The day started badly when I dropped my sunglasses on the bathroom floor and cracked the edge. Fortunately you can only tell if up close and who wants to get up close to me, right? Exactly. I am now a professional nomad and I have to accept that things are going to get broken. I’ve already had to sew up the bottom part of my rucksack and put a few stitches in the side of my sleep sheet. That needle and thread kit I bought from Poundland was sooo worth it!


Not  great deal happened on our last night in New Orleans, apart from a spirited quest around the French Quarter to find somewhere to eat alligator for a reasonable price.

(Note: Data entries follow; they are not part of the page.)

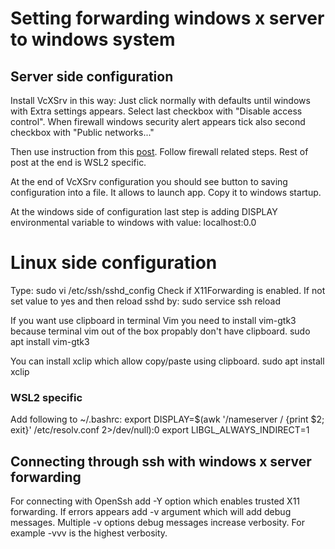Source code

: # Setting forwarding windows x server to windows system

## Server side configuration
Install VcXSrv in this way:
Just click normally with defaults until windows with Extra settings appears.
Select last checkbox with "Disable access control". When firewall windows security 
alert appears tick also second checkbox with "Public networks..."

Then use instruction from this [post](https://stackoverflow.com/a/6317443).
Follow firewall related steps. Rest of post at the end is WSL2 specific.

At the end of VcXSrv configuration you should see button to saving configuration
into a file. It allows to launch app. Copy it to windows startup.

At the windows side of configuration last step is adding DISPLAY environmental 
variable to windows with value:
	localhost:0.0

# Linux side configuration
Type:
	sudo vi /etc/ssh/sshd_config
Check if X11Forwarding is enabled. If not set value to yes and then
reload sshd by:
	sudo service ssh reload

If you want use clipboard in terminal Vim you need to install vim-gtk3 because
terminal vim out of the box propably don't have clipboard.
	sudo apt install vim-gtk3

You can install xclip which allow copy/paste using clipboard.
	sudo apt install xclip

### WSL2 specific
Add following to ~/.bashrc:
	export DISPLAY=$(awk '/nameserver / {print $2; exit}' /etc/resolv.conf 2>/dev/null):0
	export LIBGL_ALWAYS_INDIRECT=1

## Connecting through ssh with windows x server forwarding
For connecting with OpenSsh add -Y option which enables trusted X11 forwarding.
If errors appears add -v argument which will add debug messages. Multiple -v options 
debug messages increase verbosity. For example -vvv is the highest verbosity.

We eventually got alligator sausage and fries in a “po boy” sandwich for $9, but the real steal was a 0.5 litre carafe of white wine for $3 – it was probably weaker than the complimentary shampoo provided by the French Market Inn, but refreshing nonetheless. We were very disciplined and held back on going for the full litre for $5.

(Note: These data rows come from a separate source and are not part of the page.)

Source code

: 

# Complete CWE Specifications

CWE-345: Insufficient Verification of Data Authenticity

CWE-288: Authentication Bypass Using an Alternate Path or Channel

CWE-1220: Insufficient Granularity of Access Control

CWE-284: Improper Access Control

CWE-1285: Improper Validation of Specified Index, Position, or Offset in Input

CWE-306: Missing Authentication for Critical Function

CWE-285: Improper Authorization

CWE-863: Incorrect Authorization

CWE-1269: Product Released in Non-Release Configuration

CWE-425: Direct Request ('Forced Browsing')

An aside –Top Travellers Tip #1 – instead of leaving clothes hanging up in a hotel room for days at a time, use the hair dryer that’s provided!

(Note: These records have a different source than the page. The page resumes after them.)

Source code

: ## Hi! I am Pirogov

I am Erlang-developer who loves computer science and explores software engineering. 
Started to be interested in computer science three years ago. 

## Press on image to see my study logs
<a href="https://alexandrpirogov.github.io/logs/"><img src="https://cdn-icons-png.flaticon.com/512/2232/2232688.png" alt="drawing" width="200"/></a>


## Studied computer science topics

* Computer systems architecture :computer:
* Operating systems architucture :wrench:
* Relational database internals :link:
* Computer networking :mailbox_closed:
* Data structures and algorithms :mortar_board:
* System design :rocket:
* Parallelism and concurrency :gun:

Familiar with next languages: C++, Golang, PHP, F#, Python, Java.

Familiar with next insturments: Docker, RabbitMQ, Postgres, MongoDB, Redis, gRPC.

The next morning (Friday) we stashed our luggage at the hotel and went back to the market so that Tim could buy “tat” – I won’t say what he bought in case they’re intended as Christmas presents for anyone who's reading! We then called at the Cafe Du Monde because Tim wanted to sample the benaits that it’s famous for and which were featured in yet another episode of – yawn – Man Versus Food. Benaits are basically pastry-type things with tonnes of icing sugar thrown over them. I, on the other hand, tried an alternative morning stimulant - anything to shut out the endless references to Man Versus Food!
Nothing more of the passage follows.